● **Exercise**
Every single entry that follows must be copied exactly.

[Extracted records]
=== Section Start ===

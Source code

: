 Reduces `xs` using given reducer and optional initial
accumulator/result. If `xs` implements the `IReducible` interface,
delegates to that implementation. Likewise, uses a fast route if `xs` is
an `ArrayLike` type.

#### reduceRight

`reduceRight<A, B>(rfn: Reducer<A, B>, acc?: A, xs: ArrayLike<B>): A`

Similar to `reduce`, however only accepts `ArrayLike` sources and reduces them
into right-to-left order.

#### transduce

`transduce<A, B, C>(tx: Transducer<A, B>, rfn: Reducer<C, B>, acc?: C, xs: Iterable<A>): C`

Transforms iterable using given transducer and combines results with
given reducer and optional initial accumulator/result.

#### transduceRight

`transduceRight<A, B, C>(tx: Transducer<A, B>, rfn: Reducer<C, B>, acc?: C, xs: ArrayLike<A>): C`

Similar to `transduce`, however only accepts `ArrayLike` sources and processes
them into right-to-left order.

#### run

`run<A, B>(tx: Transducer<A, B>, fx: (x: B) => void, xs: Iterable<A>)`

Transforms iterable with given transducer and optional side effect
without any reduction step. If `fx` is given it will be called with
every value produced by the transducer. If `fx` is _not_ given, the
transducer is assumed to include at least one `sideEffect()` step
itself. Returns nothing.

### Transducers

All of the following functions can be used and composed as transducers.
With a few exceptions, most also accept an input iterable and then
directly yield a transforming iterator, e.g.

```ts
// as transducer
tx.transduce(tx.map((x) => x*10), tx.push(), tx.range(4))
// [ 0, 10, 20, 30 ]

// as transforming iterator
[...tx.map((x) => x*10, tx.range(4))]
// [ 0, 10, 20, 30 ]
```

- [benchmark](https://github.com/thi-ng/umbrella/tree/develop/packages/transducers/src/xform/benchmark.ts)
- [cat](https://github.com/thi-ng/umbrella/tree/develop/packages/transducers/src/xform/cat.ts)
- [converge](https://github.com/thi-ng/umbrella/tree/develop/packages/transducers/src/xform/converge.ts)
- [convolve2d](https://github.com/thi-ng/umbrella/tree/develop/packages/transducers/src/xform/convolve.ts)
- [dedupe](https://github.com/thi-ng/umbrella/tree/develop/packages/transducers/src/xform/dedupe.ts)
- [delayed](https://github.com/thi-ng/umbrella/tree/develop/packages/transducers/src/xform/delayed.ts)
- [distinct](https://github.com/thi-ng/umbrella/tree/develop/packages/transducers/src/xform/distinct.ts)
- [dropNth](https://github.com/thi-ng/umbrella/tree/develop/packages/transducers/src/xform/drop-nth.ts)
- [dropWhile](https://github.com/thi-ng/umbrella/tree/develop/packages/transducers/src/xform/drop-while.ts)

=== Section End ===

● **Solution for this task**
Source code

: Reduces `xs` using given reducer and optional initial
accumulator/result. If `xs` implements the `IReducible` interface,
delegates to that implementation. Likewise, uses a fast route if `xs` is
an `ArrayLike` type.

#### reduceRight

`reduceRight<A, B>(rfn: Reducer<A, B>, acc?: A, xs: ArrayLike<B>): A`

Similar to `reduce`, however only accepts `ArrayLike` sources and reduces them
into right-to-left order.

#### transduce

`transduce<A, B, C>(tx: Transducer<A, B>, rfn: Reducer<C, B>, acc?: C, xs: Iterable<A>): C`

Transforms iterable using given transducer and combines results with
given reducer and optional initial accumulator/result.

#### transduceRight

`transduceRight<A, B, C>(tx: Transducer<A, B>, rfn: Reducer<C, B>, acc?: C, xs: ArrayLike<A>): C`

Similar to `transduce`, however only accepts `ArrayLike` sources and processes
them into right-to-left order.

#### run

`run<A, B>(tx: Transducer<A, B>, fx: (x: B) => void, xs: Iterable<A>)`

Transforms iterable with given transducer and optional side effect
without any reduction step. If `fx` is given it will be called with
every value produced by the transducer. If `fx` is _not_ given, the
transducer is assumed to include at least one `sideEffect()` step
itself. Returns nothing.

### Transducers

All of the following functions can be used and composed as transducers.
With a few exceptions, most also accept an input iterable and then
directly yield a transforming iterator, e.g.

```ts
// as transducer
tx.transduce(tx.map((x) => x*10), tx.push(), tx.range(4))
// [ 0, 10, 20, 30 ]

// as transforming iterator
[...tx.map((x) => x*10, tx.range(4))]
// [ 0, 10, 20, 30 ]
```

- [benchmark](https://github.com/thi-ng/umbrella/tree/develop/packages/transducers/src/xform/benchmark.ts)
- [cat](https://github.com/thi-ng/umbrella/tree/develop/packages/transducers/src/xform/cat.ts)
- [converge](https://github.com/thi-ng/umbrella/tree/develop/packages/transducers/src/xform/converge.ts)
- [convolve2d](https://github.com/thi-ng/umbrella/tree/develop/packages/transducers/src/xform/convolve.ts)
- [dedupe](https://github.com/thi-ng/umbrella/tree/develop/packages/transducers/src/xform/dedupe.ts)
- [delayed](https://github.com/thi-ng/umbrella/tree/develop/packages/transducers/src/xform/delayed.ts)
- [distinct](https://github.com/thi-ng/umbrella/tree/develop/packages/transducers/src/xform/distinct.ts)
- [dropNth](https://github.com/thi-ng/umbrella/tree/develop/packages/transducers/src/xform/drop-nth.ts)
- [dropWhile](https://github.com/thi-ng/umbrella/tree/develop/packages/transducers/src/xform/drop-while.ts)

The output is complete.